Patrick Caddell and Douglas Schoen are pollsters for the last two non-GOP U.S. Presidents - Jimmy Carter and Bill Clinton, respectively. So it's revealing that a commentary in today’s Washington Post by Caddell and Schoen urges Democratic leaders to drop their current effort to ram the Senate-passed health-care bill through the House of Representatives and follow up with a “reconciliation” bill that end-runs a Republican filibuster:
Their blind persistence in the face of reality threatens to turn this political march of folly into an electoral rout in November . . . the battle for public opinion has been lost . . . Nothing has been more disconcerting than to watch Democratic politicians and their media supporters deceive themselves into believing that the public favors the Democrats' current health-care plan. . . . Never in our experience as pollsters can we recall such self-deluding misconstruction of survey data. . . . The notion that once enactment is forced, the public will suddenly embrace health-care reform could not be further from the truth . . . Unless the Democrats fundamentally change their approach, they will produce not just a march of folly but also run the risk of unmitigated disaster in November.

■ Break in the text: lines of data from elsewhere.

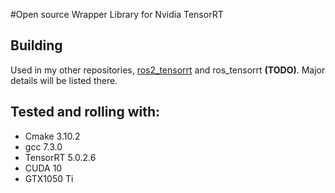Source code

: #Open source Wrapper Library for Nvidia TensorRT

## Building

Used in my other repositories, [ros2_tensorrt](https://github.com/aaronchongth/ros2_tensorrt) and ros_tensorrt **(TODO)**. Major details will be listed there.

## Tested and rolling with:

- Cmake 3.10.2
- gcc 7.3.0
- TensorRT 5.0.2.6
- CUDA 10
- GTX1050 Ti
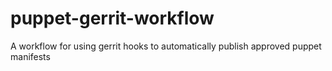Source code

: puppet-gerrit-workflow
======================

A workflow for using gerrit hooks to automatically publish approved puppet manifests
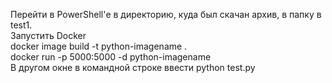 Перейти в PowerShell'е в директорию, куда был скачан архив, в папку в test1.  
Запустить Docker  
docker image build -t python-imagename .  
docker run -p 5000:5000 -d python-imagename  
В другом окне в командной строке ввести python test.py
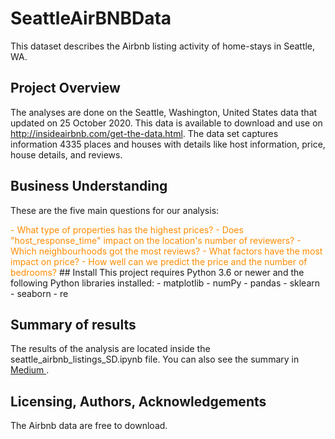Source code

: # SeattleAirBNBData

This dataset describes the Airbnb listing activity of home-stays in Seattle, WA.

## Project Overview
The analyses are done on the Seattle, Washington, United States data that updated on 25 October 2020. This data is available to download and use on http://insideairbnb.com/get-the-data.html.
The data set captures information 4335 places and houses with details like host information, price, house details, and reviews.
 
## Business Understanding
These are the five main questions for our analysis:

<font color='#FF8C00'>
- What type of properties has the highest prices?
- Does "host_response_time" impact on the location's number of reviewers?
- Which neighbourhoods got the most reviews?
- What factors have the most impact on price?
- How well can we predict the price and the number of bedrooms?
 </font>
## Install
This project requires Python 3.6 or newer and the following Python libraries installed:
- matplotlib
- numPy
- pandas
- sklearn
- seaborn
- re

## Summary of results
The results of the analysis are located inside the seattle_airbnb_listings_SD.ipynb file.
You can also see the summary in <a href="https://sebelan-danishvar.medium.com/a-statistical-analysis-of-airbnb-listings-in-seattle-looking-to-dig-deeper-into-data-bf9e7777b4cf
">Medium </a>. 
## Licensing, Authors, Acknowledgements
The Airbnb data are free to download. 


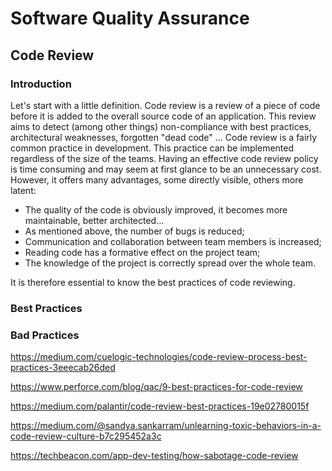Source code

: # Software Quality Assurance


## Code Review

### Introduction

Let's start with a little definition. Code review is a review of a piece of code before it is added to the overall source code of an application. This review aims to detect (among other things) non-compliance with best practices, architectural weaknesses, forgotten "dead code" ... Code review is a fairly common practice in development. This practice can be implemented regardless of the size of the teams. Having an effective code review policy is time consuming and may seem at first glance to be an unnecessary cost. However, it offers many advantages, some directly visible, others more latent:

- The quality of the code is obviously improved, it becomes more maintainable, better architected...
- As mentioned above, the number of bugs is reduced;
- Communication and collaboration between team members is increased;
- Reading code has a formative effect on the project team;
- The knowledge of the project is correctly spread over the whole team.

It is therefore essential to know the best practices of code reviewing.

### Best Practices

### Bad Practices 



https://medium.com/cuelogic-technologies/code-review-process-best-practices-3eeecab26ded

https://www.perforce.com/blog/qac/9-best-practices-for-code-review

https://medium.com/palantir/code-review-best-practices-19e02780015f

https://medium.com/@sandya.sankarram/unlearning-toxic-behaviors-in-a-code-review-culture-b7c295452a3c

https://techbeacon.com/app-dev-testing/how-sabotage-code-review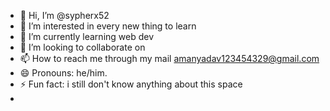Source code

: - 👋 Hi, I’m @sypherx52
- 👀 I’m interested in every new thing to learn 
- 🌱 I’m currently learning web dev
- 💞️ I’m looking to collaborate on 
- 📫 How to reach me through my mail amanyadav123454329@gmail.com
- 😄 Pronouns: he/him.
- ⚡ Fun fact: i still don't know anything about this space
- 

<!---
sypherx52/sypherx52 is a ✨ special ✨ repository because its `README.md` (this file) appears on your GitHub profile.
You can click the Preview link to take a look at your changes.
--->
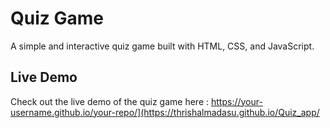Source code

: # Quiz Game

A simple and interactive quiz game built with HTML, CSS, and JavaScript.

## Live Demo

Check out the live demo of the quiz game here : https://your-username.github.io/your-repo/](https://thrishalmadasu.github.io/Quiz_app/
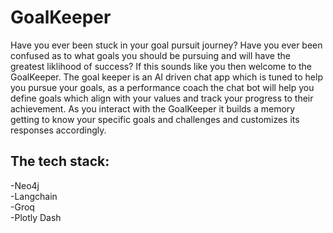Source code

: # GoalKeeper    
Have you ever been stuck in your goal pursuit journey? Have you ever been confused as to what goals you should be pursuing and will have the greatest liklihood of success?  If this sounds like you then welcome to the GoalKeeper.  The goal keeper is an AI driven chat app which is tuned to help you pursue your goals, as a performance coach the chat bot will help you define goals which align with your values and track your progress to their achievement.  As you interact with the GoalKeeper it builds a memory getting to know your specific goals and challenges and customizes its responses accordingly.    

## The tech stack:
-Neo4j  
-Langchain  
-Groq   
-Plotly Dash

Remember, these are Democrats talking - Democrats selected for their expert political olfaction by the rough-and-tumble Darwinian dogfights known as electioneering. And it sounds like they’re saying, “Just. Walk. Away.”
Caddell and Schoen conclude that several points on which both parties agree can be salvaged from the wreckage of the current legislation and stitched together in a much less partisan bill.